Information given: Begin

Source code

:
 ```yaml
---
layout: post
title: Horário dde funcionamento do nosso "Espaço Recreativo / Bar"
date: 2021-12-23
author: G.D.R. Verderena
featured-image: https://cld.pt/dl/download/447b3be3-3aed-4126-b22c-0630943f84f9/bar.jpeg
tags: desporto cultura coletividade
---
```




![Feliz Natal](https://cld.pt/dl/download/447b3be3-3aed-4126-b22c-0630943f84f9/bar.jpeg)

Information given: End

■ About this task: For each line in the data that holds the word "download", copy the line.

■ Response:
featured-image: https://cld.pt/dl/download/447b3be3-3aed-4126-b22c-0630943f84f9/bar.jpeg
![Feliz Natal](https://cld.pt/dl/download/447b3be3-3aed-4126-b22c-0630943f84f9/bar.jpeg)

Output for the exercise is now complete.